Canadian telecom giant BCE, in a formal appeal to the country's federal government, said regulator CRTC relied on a 1978 working paper "developed at a time when Canadians watched three or four channels via rabbit ears; Saturday Night Fever was the king of the box office and Gloria Gaynor's "I Will Survive" was at the top of the charts."
October 22, 2012

Bell Canada on Monday asked the Canadian federal cabinet to put the CRTC back on the policy rails.

The Canadian telecom giant said the regulator ignored its own rules, and created “new criteria and metrics” outside of existing policies to justify denying the US$3.38 billion Astral Media takeover deal.

“In rejecting the Astral transaction, the CRTC rejected its own established policies, creating serious regulatory uncertainty in Canada’s vital broadcasting sector,” Mirko Bibic, Bell’s chief legal and regulatory officer said Monday in a statement.

The media group in its 18-page formal application to the federal cabinet cited the 2008 Diversity of Voices policy as the correct way to consider broadcasting acquisitions for approval.

The new policy direction was required, the formal request continued, to restore consistency at the CRTC.
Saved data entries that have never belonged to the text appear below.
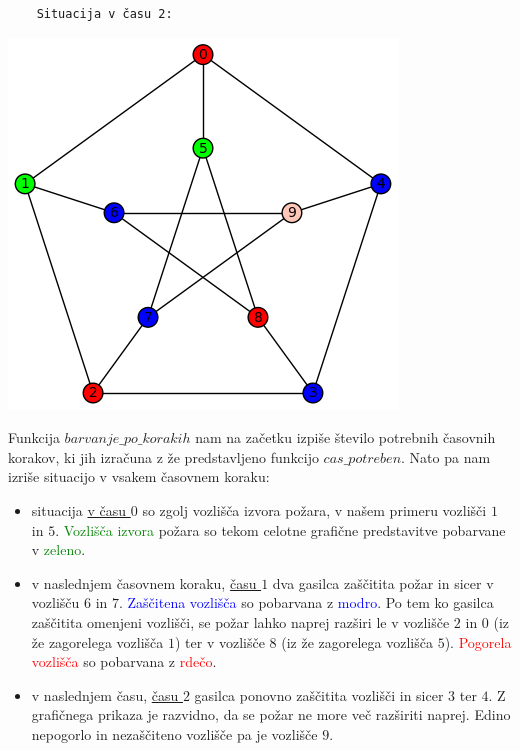\documentclass[a4paper, 12pt]{article}
\begin{document}
\begin{small}
\begin{verbatim}
    Situacija v času 2:
\end{verbatim}
\end{small}
    \begin{center}
        \includegraphics[scale=0.5]{peterson2}
    \end{center}

\noindent Funkcija $barvanje\_po\_korakih$ nam na začetku izpiše število potrebnih 
časovnih korakov, ki jih izračuna z že predstavljeno funkcijo $cas\_potreben$. 
Nato pa nam izriše situacijo v vsakem časovnem koraku:
\begin{itemize}
    \item situacija \underline{v času $0$} so
    zgolj vozlišča izvora požara, v našem primeru vozlišči $1$ in $5$. \textcolor{green}{Vozlišča izvora} 
    požara so tekom celotne grafične predstavitve pobarvane v \textcolor{green}{zeleno}. 
    \item v naslednjem časovnem koraku, \underline{času $1$} dva gasilca zaščitita požar in sicer v vozlišču $6$ in $7$.
    \textcolor{blue}{Zaščitena vozlišča} so pobarvana z \textcolor{blue}{modro}. Po tem ko gasilca zaščitita omenjeni vozlišči, se
    požar lahko naprej razširi le v vozlišče $2$ in $0$ (iz že zagorelega vozlišča $1$) ter v vozlišče $8$ (iz že
    zagorelega vozlišča $5$). \textcolor{red}{Pogorela vozlišča} so pobarvana z \textcolor{red}{rdečo}.
    \item v naslednjem času, \underline{času $2$} gasilca ponovno zaščitita vozlišči in sicer $3$ ter $4$. 
    Z grafičnega prikaza je razvidno, da se požar ne more več razširiti naprej. Edino nepogorlo
    in nezaščiteno vozlišče pa je vozlišče $9$.
\end{itemize}
\end{document}
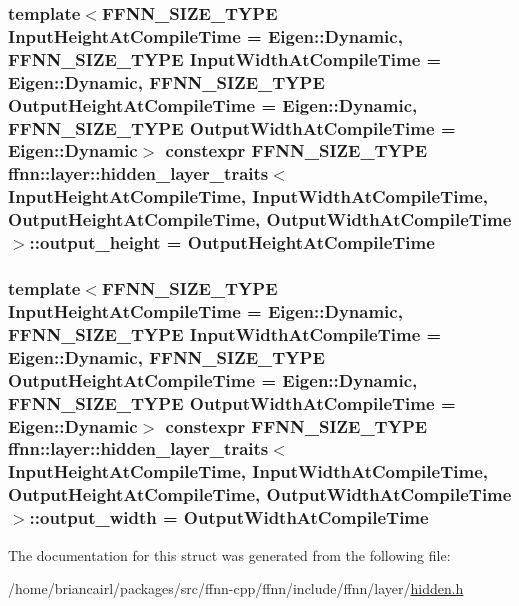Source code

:\hypertarget{structffnn_1_1layer_1_1hidden__layer__traits_ac0035aa1ae5f5418ec22f3b549a0b9ca}{
\subsubsection[{output\-\_\-height}]{\setlength{\rightskip}{0pt plus 5cm}template$<$F\-F\-N\-N\-\_\-\-S\-I\-Z\-E\-\_\-\-T\-Y\-P\-E Input\-Height\-At\-Compile\-Time = Eigen\-::\-Dynamic, F\-F\-N\-N\-\_\-\-S\-I\-Z\-E\-\_\-\-T\-Y\-P\-E Input\-Width\-At\-Compile\-Time = Eigen\-::\-Dynamic, F\-F\-N\-N\-\_\-\-S\-I\-Z\-E\-\_\-\-T\-Y\-P\-E Output\-Height\-At\-Compile\-Time = Eigen\-::\-Dynamic, F\-F\-N\-N\-\_\-\-S\-I\-Z\-E\-\_\-\-T\-Y\-P\-E Output\-Width\-At\-Compile\-Time = Eigen\-::\-Dynamic$>$ constexpr {\bf F\-F\-N\-N\-\_\-\-S\-I\-Z\-E\-\_\-\-T\-Y\-P\-E} {\bf ffnn\-::layer\-::hidden\-\_\-layer\-\_\-traits}$<$ Input\-Height\-At\-Compile\-Time, Input\-Width\-At\-Compile\-Time, Output\-Height\-At\-Compile\-Time, Output\-Width\-At\-Compile\-Time $>$\-::output\-\_\-height = Output\-Height\-At\-Compile\-Time\hspace{0.3cm}{\ttfamily [static]}}}\label{structffnn_1_1layer_1_1hidden__layer__traits_ac0035aa1ae5f5418ec22f3b549a0b9ca}
\hypertarget{structffnn_1_1layer_1_1hidden__layer__traits_ab9b8ea313b1b38c02f790ed937927c48}{
\subsubsection[{output\-\_\-width}]{\setlength{\rightskip}{0pt plus 5cm}template$<$F\-F\-N\-N\-\_\-\-S\-I\-Z\-E\-\_\-\-T\-Y\-P\-E Input\-Height\-At\-Compile\-Time = Eigen\-::\-Dynamic, F\-F\-N\-N\-\_\-\-S\-I\-Z\-E\-\_\-\-T\-Y\-P\-E Input\-Width\-At\-Compile\-Time = Eigen\-::\-Dynamic, F\-F\-N\-N\-\_\-\-S\-I\-Z\-E\-\_\-\-T\-Y\-P\-E Output\-Height\-At\-Compile\-Time = Eigen\-::\-Dynamic, F\-F\-N\-N\-\_\-\-S\-I\-Z\-E\-\_\-\-T\-Y\-P\-E Output\-Width\-At\-Compile\-Time = Eigen\-::\-Dynamic$>$ constexpr {\bf F\-F\-N\-N\-\_\-\-S\-I\-Z\-E\-\_\-\-T\-Y\-P\-E} {\bf ffnn\-::layer\-::hidden\-\_\-layer\-\_\-traits}$<$ Input\-Height\-At\-Compile\-Time, Input\-Width\-At\-Compile\-Time, Output\-Height\-At\-Compile\-Time, Output\-Width\-At\-Compile\-Time $>$\-::output\-\_\-width = Output\-Width\-At\-Compile\-Time\hspace{0.3cm}{\ttfamily [static]}}}\label{structffnn_1_1layer_1_1hidden__layer__traits_ab9b8ea313b1b38c02f790ed937927c48}


The documentation for this struct was generated from the following file\-:\begin{DoxyCompactItemize}
\item 
/home/briancairl/packages/src/ffnn-\/cpp/ffnn/include/ffnn/layer/\hyperlink{hidden_8h}{hidden.\-h}\end{DoxyCompactItemize}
“Ultimately and in short time, without such certainty and credibility, stakeholders – including most certainly consumers and those financially invested in Canada’s communications sector – will lose confidence in the ability of the Commission and other public institutions to act in the public interest, resulting in an exodus of capital and stifling Canada’s ambitions as a leader in the new digital economy,” the application stated.

Bell Canada argued the CRTC relied on a 1978 working paper to justify its decision, one “that was developed at a time when Canadians watched 3 or 4 channels via rabbit ears; Saturday Night Fever was the king of the box office and Gloria Gaynor’s “I will Survive” was at the top of the charts.”
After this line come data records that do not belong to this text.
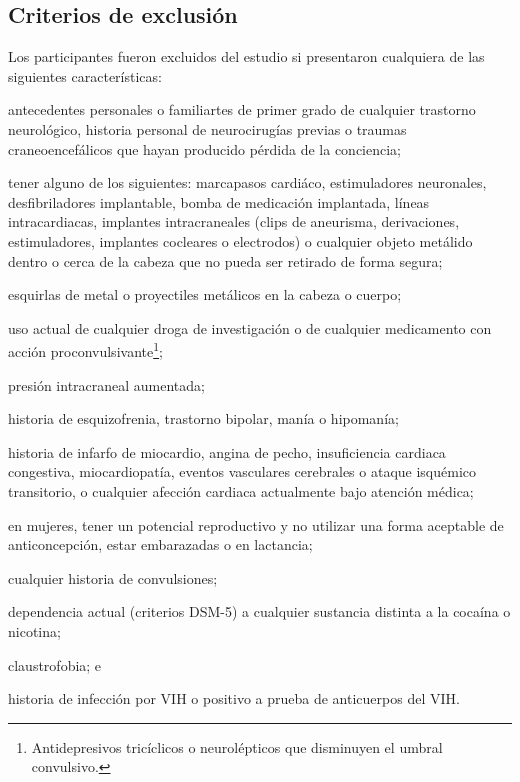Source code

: \subsection{Criterios de exclusión}
Los participantes fueron excluidos del estudio si presentaron cualquiera de las siguientes características:
\begin{enumerate*}[label=\emph{\alph*})]
    \item antecedentes personales o familiartes de primer grado de cualquier trastorno neurológico, historia personal de neurocirugías previas o traumas craneoencefálicos que hayan producido pérdida de la conciencia;
    \item tener alguno de los siguientes: marcapasos cardiáco, estimuladores neuronales, desfibriladores implantable, bomba de medicación implantada, líneas intracardiacas, implantes intracraneales (clips de aneurisma, derivaciones, estimuladores, implantes cocleares o electrodos) o cualquier objeto metálido dentro o cerca de la cabeza que no pueda ser retirado de forma segura;
    \item esquirlas de metal o proyectiles metálicos en la cabeza o cuerpo;
    \item uso actual de cualquier droga de investigación o de cualquier medicamento con acción proconvulsivante\footnote{Antidepresivos tricíclicos o neurolépticos que disminuyen el umbral convulsivo.};
    \item presión intracraneal aumentada;
    \item historia de esquizofrenia, trastorno bipolar, manía o hipomanía;
    \item historia de infarfo de miocardio, angina de pecho, insuficiencia cardiaca congestiva, miocardiopatía, eventos vasculares cerebrales o ataque isquémico transitorio, o cualquier afección cardiaca actualmente bajo atención médica;
    \item en mujeres, tener un potencial reproductivo y no utilizar una forma aceptable de anticoncepción, estar embarazadas o en lactancia;
    \item cualquier historia de convulsiones;
    \item dependencia actual (criterios DSM-5) a cualquier sustancia distinta a la cocaína o nicotina;
    \item claustrofobia; e
    \item historia de infección por VIH o positivo a prueba de anticuerpos del VIH.
\end{enumerate*}

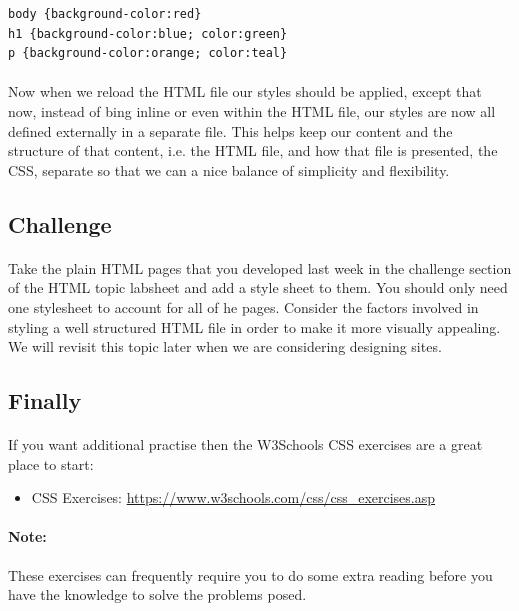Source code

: \documentclass[10pt, a4paper, twosize]{article}
\begin{document}
\begin{lstlisting}
body {background-color:red}
h1 {background-color:blue; color:green}
p {background-color:orange; color:teal}
\end{lstlisting}

\paragraph{} Now when we reload the HTML file our styles should be applied, except that now, instead of bing inline or even within the HTML file, our styles are now all defined externally in a separate file. This helps keep our content and the structure of that content, i.e. the HTML file, and how that file is presented, the CSS, separate so that we can a nice balance of simplicity and flexibility.

\subsection{Challenge}
\paragraph{}Take the plain HTML pages that you developed last week in the challenge section of the HTML topic labsheet and add a style sheet to them. You should only need one stylesheet to account for all of he pages. Consider the factors involved in styling a well structured HTML file in order to make it more visually appealing. We will revisit this topic later when we are considering designing sites.

\subsection{Finally}
\paragraph{} If you want additional practise then the W3Schools CSS exercises are a great place to start:
\begin{itemize}
\item CSS Exercises: \url{https://www.w3schools.com/css/css_exercises.asp}
\end{itemize}

\paragraph{Note:} These exercises can frequently require you to do some extra reading before you have the knowledge to solve the problems posed.
\end{document}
The phone giant lashed out at the regulator for ignoring “market realities” as it considered the transaction for approval.

“Unregulated behemoths like Netflix, Apple, Google and Amazon are looking to dominate the communications landscape in a borderless digital world,” the application said as it painted a backdrop against which current takeover deals needed to be considered.

“It is disconcerting, inappropriate and not in the public interest for the commission to be going back to the last century to find a regulatory rationale to deny an ownership transaction that complies fully with the commission’s own modernized regulatory framework,” Bell Canada wrote, reiterating it had fulfilled regulatory requirements to see the Astral Media deal go forward.